[Source texts of formatted documents]
-- -- --
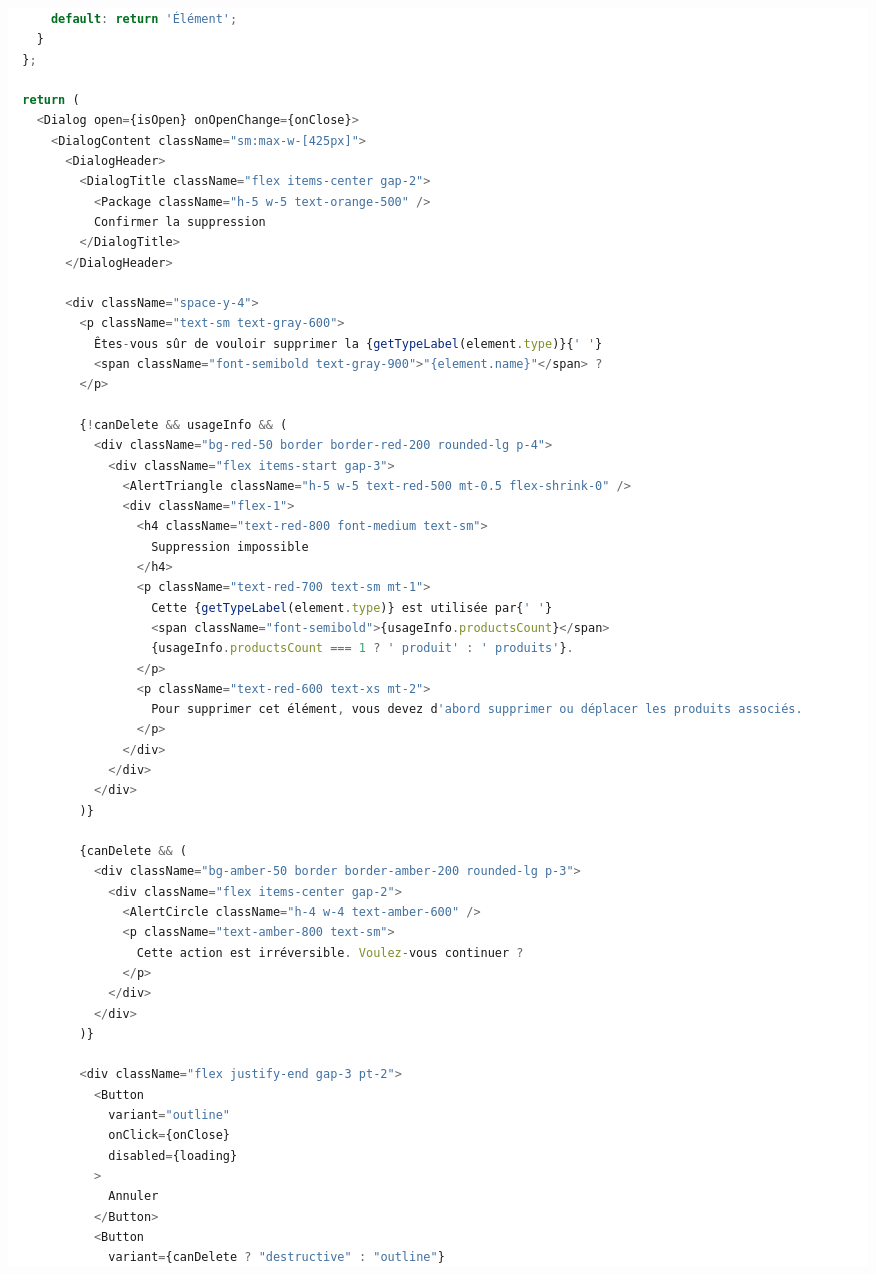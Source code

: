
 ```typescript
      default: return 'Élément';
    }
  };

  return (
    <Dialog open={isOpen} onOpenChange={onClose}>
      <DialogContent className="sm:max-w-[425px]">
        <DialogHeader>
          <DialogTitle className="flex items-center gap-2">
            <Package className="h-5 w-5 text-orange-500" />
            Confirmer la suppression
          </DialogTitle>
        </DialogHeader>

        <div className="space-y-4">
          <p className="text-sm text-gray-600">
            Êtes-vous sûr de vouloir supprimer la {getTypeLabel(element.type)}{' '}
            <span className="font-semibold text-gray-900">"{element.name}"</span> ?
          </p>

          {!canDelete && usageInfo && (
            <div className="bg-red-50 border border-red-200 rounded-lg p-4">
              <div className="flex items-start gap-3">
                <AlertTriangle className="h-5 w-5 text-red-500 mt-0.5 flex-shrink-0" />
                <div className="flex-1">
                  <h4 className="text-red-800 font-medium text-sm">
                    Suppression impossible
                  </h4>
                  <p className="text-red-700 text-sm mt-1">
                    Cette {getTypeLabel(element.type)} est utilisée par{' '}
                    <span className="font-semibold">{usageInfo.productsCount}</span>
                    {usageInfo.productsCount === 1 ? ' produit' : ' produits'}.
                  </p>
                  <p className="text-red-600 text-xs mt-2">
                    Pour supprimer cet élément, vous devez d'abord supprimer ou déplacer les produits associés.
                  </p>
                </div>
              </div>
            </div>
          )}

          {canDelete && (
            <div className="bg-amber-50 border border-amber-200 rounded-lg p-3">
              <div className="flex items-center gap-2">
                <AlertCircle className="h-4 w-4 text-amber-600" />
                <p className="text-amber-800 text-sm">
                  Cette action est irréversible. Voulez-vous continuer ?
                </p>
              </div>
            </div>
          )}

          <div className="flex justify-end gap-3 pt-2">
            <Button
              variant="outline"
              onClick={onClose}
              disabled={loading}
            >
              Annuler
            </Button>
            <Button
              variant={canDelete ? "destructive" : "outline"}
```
-- -- --
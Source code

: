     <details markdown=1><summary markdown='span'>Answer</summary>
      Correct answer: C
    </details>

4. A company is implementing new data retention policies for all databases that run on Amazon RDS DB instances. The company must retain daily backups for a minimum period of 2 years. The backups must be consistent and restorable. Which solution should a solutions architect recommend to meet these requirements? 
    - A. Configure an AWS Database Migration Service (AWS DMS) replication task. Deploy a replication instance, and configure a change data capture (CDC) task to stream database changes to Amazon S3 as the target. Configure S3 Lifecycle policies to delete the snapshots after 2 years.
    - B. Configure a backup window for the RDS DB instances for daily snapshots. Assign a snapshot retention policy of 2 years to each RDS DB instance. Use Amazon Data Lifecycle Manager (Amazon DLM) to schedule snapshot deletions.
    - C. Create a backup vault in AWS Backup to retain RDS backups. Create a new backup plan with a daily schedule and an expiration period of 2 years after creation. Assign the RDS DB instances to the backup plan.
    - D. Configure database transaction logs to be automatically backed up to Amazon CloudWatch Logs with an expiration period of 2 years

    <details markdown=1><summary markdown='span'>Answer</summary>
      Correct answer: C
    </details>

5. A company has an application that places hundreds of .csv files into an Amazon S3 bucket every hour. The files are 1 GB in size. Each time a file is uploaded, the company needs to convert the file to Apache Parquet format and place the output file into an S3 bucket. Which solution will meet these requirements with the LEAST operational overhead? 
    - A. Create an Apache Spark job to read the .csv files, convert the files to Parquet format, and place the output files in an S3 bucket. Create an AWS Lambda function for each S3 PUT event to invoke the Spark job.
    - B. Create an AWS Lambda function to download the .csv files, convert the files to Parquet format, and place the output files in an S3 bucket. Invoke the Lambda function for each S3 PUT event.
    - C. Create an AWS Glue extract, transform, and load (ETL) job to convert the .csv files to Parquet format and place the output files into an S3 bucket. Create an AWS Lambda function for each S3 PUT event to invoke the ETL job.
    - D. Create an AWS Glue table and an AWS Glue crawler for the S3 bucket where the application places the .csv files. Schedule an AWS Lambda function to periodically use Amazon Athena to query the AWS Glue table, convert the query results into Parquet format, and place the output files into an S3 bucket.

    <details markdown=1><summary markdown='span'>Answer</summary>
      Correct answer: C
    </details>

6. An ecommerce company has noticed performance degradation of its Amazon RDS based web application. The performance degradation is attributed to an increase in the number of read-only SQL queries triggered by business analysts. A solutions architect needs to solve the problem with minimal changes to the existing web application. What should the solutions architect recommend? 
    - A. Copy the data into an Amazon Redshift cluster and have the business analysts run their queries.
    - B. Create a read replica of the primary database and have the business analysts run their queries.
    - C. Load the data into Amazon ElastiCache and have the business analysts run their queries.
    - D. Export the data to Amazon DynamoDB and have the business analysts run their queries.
-- -- --
What you should do:
Count the lines of the data that hold the string "supprimer", and give that number as the entire reply.

Result:
2